** TASK INSTRUCTIONS **
Every line in the data below that holds "printable" should be found and copied.

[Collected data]
%%

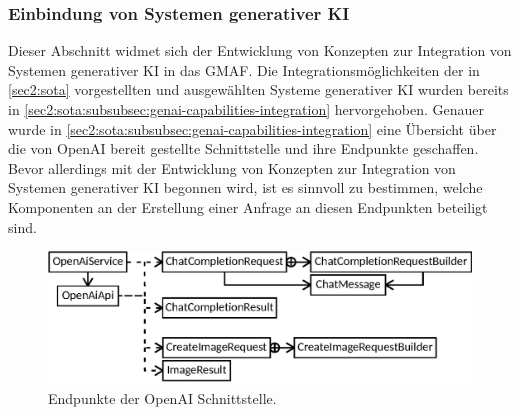 %
%
%
%
%

\subsubsection{Einbindung von Systemen generativer KI}
\label{sec3:model:subsubsec:genai-integration}
Dieser Abschnitt widmet sich der Entwicklung von Konzepten zur Integration von Systemen generativer KI in das GMAF.
Die Integrationsmöglichkeiten der in \cref{sec2:sota} vorgestellten und ausgewählten Systeme generativer KI wurden bereits in \cref{sec2:sota:subsubsec:genai-capabilities-integration} hervorgehoben.
Genauer wurde in \cref{sec2:sota:subsubsec:genai-capabilities-integration} eine Übersicht über die von OpenAI bereit gestellte Schnittstelle und ihre Endpunkte geschaffen.
Bevor allerdings mit der Entwicklung von Konzepten zur Integration von Systemen generativer KI begonnen wird, ist es sinnvoll zu bestimmen, welche Komponenten an der Erstellung einer Anfrage an diesen Endpunkten beteiligt sind.

\begin{figure}[htb]
    \centering
    \includegraphics{chapter/chapter_3/mechanisms/openai-endpoint-mech.eps}
    \caption{Endpunkte der OpenAI Schnittstelle.}
    \label{sec3:model:subsubsec:genai-integration:fig:openai-endpoint-comps}
\end{figure}

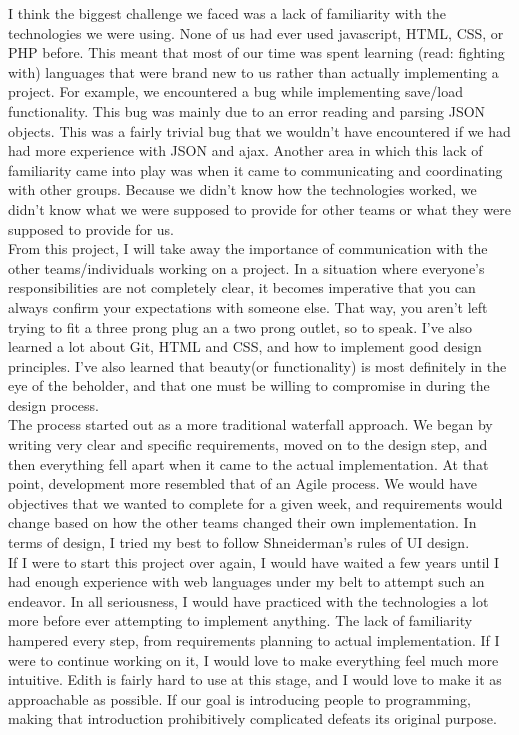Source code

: \documentclass[12pt]{article}
\begin{document}
I think the biggest challenge we faced was a lack of familiarity with the technologies we were using. None of us had ever used javascript, HTML, CSS, or PHP before. This meant that most of our time was spent learning (read: fighting with) languages that were brand new to us rather than actually implementing a project. For example, we encountered a bug while implementing save/load functionality. This bug was mainly  due to an error reading and parsing JSON objects. This was a fairly trivial bug that we wouldn't have encountered if we had had more experience with JSON and ajax. Another area in which this lack of familiarity came into play was when it came to communicating and coordinating with other groups. Because we didn't know how the technologies worked, we didn't know what we were supposed to provide for other teams or what they were supposed to provide for us.\\

From this project, I will take away the importance of communication with the other teams/individuals working on a project. In a situation where everyone's responsibilities are not completely clear, it becomes imperative that you can always confirm your expectations with someone else. That way, you aren't left trying to fit a three prong plug an a two prong outlet, so to speak. I've also learned a lot about Git, HTML and CSS, and how to implement good design principles. I've also learned that beauty(or functionality) is most definitely in the eye of the beholder, and that one must be willing to compromise in during the design process.\\

The process started out as a more traditional waterfall approach. We began by writing very clear and specific requirements, moved on to the design step, and then everything fell apart when it came to the actual implementation. At that point, development more resembled that of an Agile process. We would have objectives that we wanted to complete for a given week, and requirements would change based on how the other teams changed their own implementation. In terms of design, I tried my best to follow Shneiderman's rules of UI design.\\

If I were to start this project over again, I would have waited a few years until I had enough experience with web languages under my belt to attempt such an endeavor. In all seriousness, I would have practiced with the technologies a lot more before ever attempting to implement anything. The lack of familiarity hampered every step, from requirements planning to actual implementation. If I were to continue working on it, I would love to make everything feel much more intuitive. Edith is fairly hard to use at this stage, and I would love to make it as approachable as possible. If our goal is introducing people to programming, making that introduction prohibitively complicated defeats its original purpose.
\end{document}
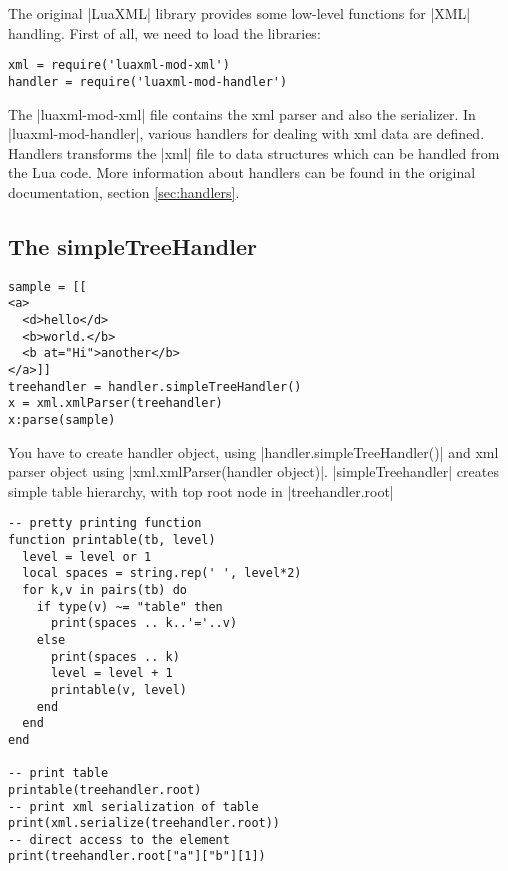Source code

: \documentclass{ltxdoc}
\begin{document}


The original |LuaXML| library provides some low-level functions for |XML| handling.
First of all, we need to load the libraries:

\begin{verbatim}
xml = require('luaxml-mod-xml')
handler = require('luaxml-mod-handler')
\end{verbatim} 


The |luaxml-mod-xml| file contains the  xml parser and also the serializer. In
|luaxml-mod-handler|, various handlers for dealing with xml data are defined.
Handlers transforms the |xml| file to data structures which can be handled from
the Lua code. More information about handlers can be found in the original
documentation, section \ref{sec:handlers}.

\subsection{The simpleTreeHandler} 
\begin{verbatim}
sample = [[
<a>
  <d>hello</d>
  <b>world.</b>
  <b at="Hi">another</b>
</a>]]
treehandler = handler.simpleTreeHandler()
x = xml.xmlParser(treehandler)
x:parse(sample)
\end{verbatim} 

You have to create handler object, using |handler.simpleTreeHandler()| and xml
parser object using |xml.xmlParser(handler object)|. |simpleTreehandler|
creates simple table hierarchy, with top root node in |treehandler.root|

\begin{verbatim}
-- pretty printing function
function printable(tb, level)
  level = level or 1
  local spaces = string.rep(' ', level*2)
  for k,v in pairs(tb) do
    if type(v) ~= "table" then
      print(spaces .. k..'='..v)
    else
      print(spaces .. k)
      level = level + 1
      printable(v, level)
    end
  end
end

-- print table
printable(treehandler.root)
-- print xml serialization of table
print(xml.serialize(treehandler.root))
-- direct access to the element
print(treehandler.root["a"]["b"][1])
\end{verbatim}
\end{document}
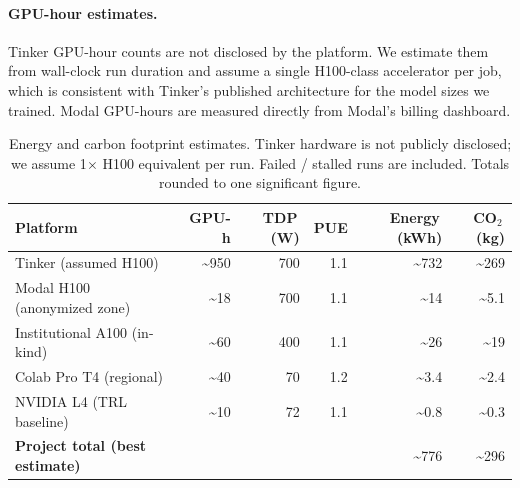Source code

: \documentclass{article}
\begin{document}
\paragraph{GPU-hour estimates.}
Tinker GPU-hour counts are not disclosed by the platform. We estimate them
from wall-clock run duration and assume a single H100-class accelerator per
job, which is consistent with Tinker's published architecture for the
model sizes we trained. Modal GPU-hours are measured directly from Modal's
billing dashboard.

\begin{table}[ht]
\centering
\small
\caption{Energy and carbon footprint estimates. Tinker hardware is not
publicly disclosed; we assume 1$\times$ H100 equivalent per run. Failed /
stalled runs are included. Totals rounded to one significant figure.}
\label{tab:carbon2}
\begin{tabular}{lrrrrr}
\toprule
\textbf{Platform} & \textbf{GPU-h} & \textbf{TDP\,(W)} & \textbf{PUE} &
\textbf{Energy\,(kWh)} & \textbf{CO$_2$\,(kg)} \\
\midrule
Tinker (assumed H100)   & \textasciitilde 950 & 700 & 1.1 & \textasciitilde 732 & \textasciitilde 269 \\
Modal H100 (anonymized zone)    & \textasciitilde 18  & 700 & 1.1 & \textasciitilde 14  & \textasciitilde 5.1 \\
Institutional A100 (in-kind)      & \textasciitilde 60  & 400 & 1.1 & \textasciitilde 26  & \textasciitilde 19   \\
Colab Pro T4 (regional)    & \textasciitilde 40 & 70 & 1.2 & \textasciitilde 3.4 & \textasciitilde 2.4  \\
NVIDIA L4 (TRL baseline)   & \textasciitilde 10 & 72 & 1.1 & \textasciitilde 0.8 & \textasciitilde 0.3  \\
\midrule
\textbf{Project total (best estimate)} & & & & \textasciitilde 776 & \textasciitilde 296 \\
\bottomrule
\end{tabular}
\end{table}
\end{document}
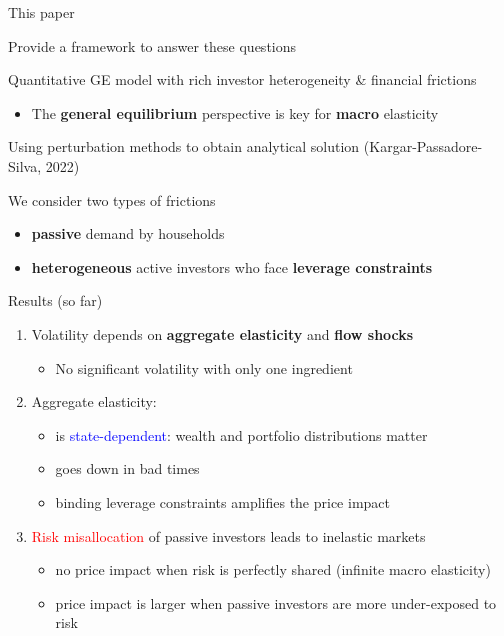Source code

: \begin{frame}{This paper}
    \begin{wideitemize}
        \item Provide a framework to answer these questions
        \item Quantitative GE model with rich investor heterogeneity \& financial frictions
		\begin{itemize}
        \item The \textbf{general equilibrium} perspective is key for \textbf{macro} elasticity\vspM
		\end{itemize}

        \item Using perturbation methods to obtain analytical solution {\scriptsize(Kargar-Passadore-Silva, 2022)}
        \item We consider two types of frictions\vspM
        \begin{itemize}
            \item \textbf{passive} demand by households\vspM
            \item \textbf{heterogeneous} active investors who face \textbf{leverage constraints}
        \end{itemize}
    \end{wideitemize}
\end{frame}

\begin{frame}{Results {\normalsize (so far)}}
   \begin{enumerate}
       \item Volatility depends on \textbf{aggregate elasticity} and \textbf{flow shocks}
		\begin{itemize}
			\item No significant volatility with only one ingredient\vspM\vspM\vspM\vspM
		\end{itemize}

       \item Aggregate elasticity:\vspM
\begin{itemize}
	\item is \textcolor{blue}{state-dependent}: wealth and portfolio distributions matter\vspM
	\item goes down in bad times\vspM
	\item binding leverage constraints amplifies the price impact\vspM\vspM\vspM\vspM
\end{itemize}

   	\item \textcolor{red}{Risk misallocation} of passive investors leads to inelastic markets\vspM
\begin{itemize}
	\item no price impact when risk is perfectly shared (infinite macro elasticity)
	\item price impact is larger when passive investors are more  under-exposed to risk
\end{itemize}



   \end{enumerate} 
\end{frame}

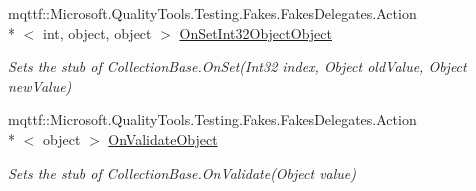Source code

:\begin{DoxyCompactItemize}
mqttf\-::\-Microsoft.\-Quality\-Tools.\-Testing.\-Fakes.\-Fakes\-Delegates.\-Action\\*
$<$ int, object, object $>$ \hyperlink{class_system_1_1_security_1_1_cryptography_1_1_x509_certificates_1_1_fakes_1_1_stub_x509_certificate_collection_a7a2b38e975f09ab9f6a3968e4dedb807}{On\-Set\-Int32\-Object\-Object}
\begin{DoxyCompactList}\small\item\em Sets the stub of Collection\-Base.\-On\-Set(\-Int32 index, Object old\-Value, Object new\-Value)\end{DoxyCompactList}\item 
mqttf\-::\-Microsoft.\-Quality\-Tools.\-Testing.\-Fakes.\-Fakes\-Delegates.\-Action\\*
$<$ object $>$ \hyperlink{class_system_1_1_security_1_1_cryptography_1_1_x509_certificates_1_1_fakes_1_1_stub_x509_certificate_collection_a9741764c7d589e19a953adef02123e79}{On\-Validate\-Object}
\begin{DoxyCompactList}\small\item\em Sets the stub of Collection\-Base.\-On\-Validate(\-Object value)\end{DoxyCompactList}\end{DoxyCompactItemize}
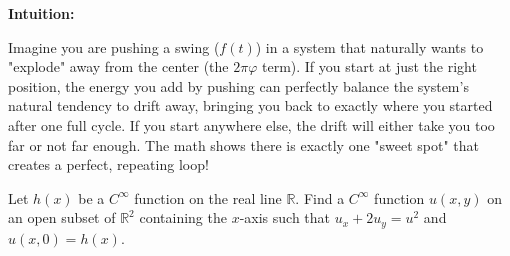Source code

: \begin{solution}
\textbf{Intuition:}

Imagine you are pushing a swing ($f(t)$) in a system that naturally wants to "explode" away from the center (the $2\pi\varphi$ term). If you start at just the right position, the energy you add by pushing can perfectly balance the system's natural tendency to drift away, bringing you back to exactly where you started after one full cycle. If you start anywhere else, the drift will either take you too far or not far enough. The math shows there is exactly one "sweet spot" that creates a perfect, repeating loop!
\end{solution}

\vspace{2em}

\begin{exercise}
\label{analysis:2011:9}
Let $h(x)$ be a $C^{\infty}$ function on the real line $\mathbb{R}$. Find a $C^{\infty}$ function $u(x,y)$ on an open subset of $\mathbb{R}^2$ containing the $x$-axis such that $u_x + 2u_y = u^2$ and $u(x,0) = h(x)$.
\end{exercise}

%%

** RESPONSE TO THE EXERCISE **
function printable(tb, level)
      printable(v, level)
printable(treehandler.root)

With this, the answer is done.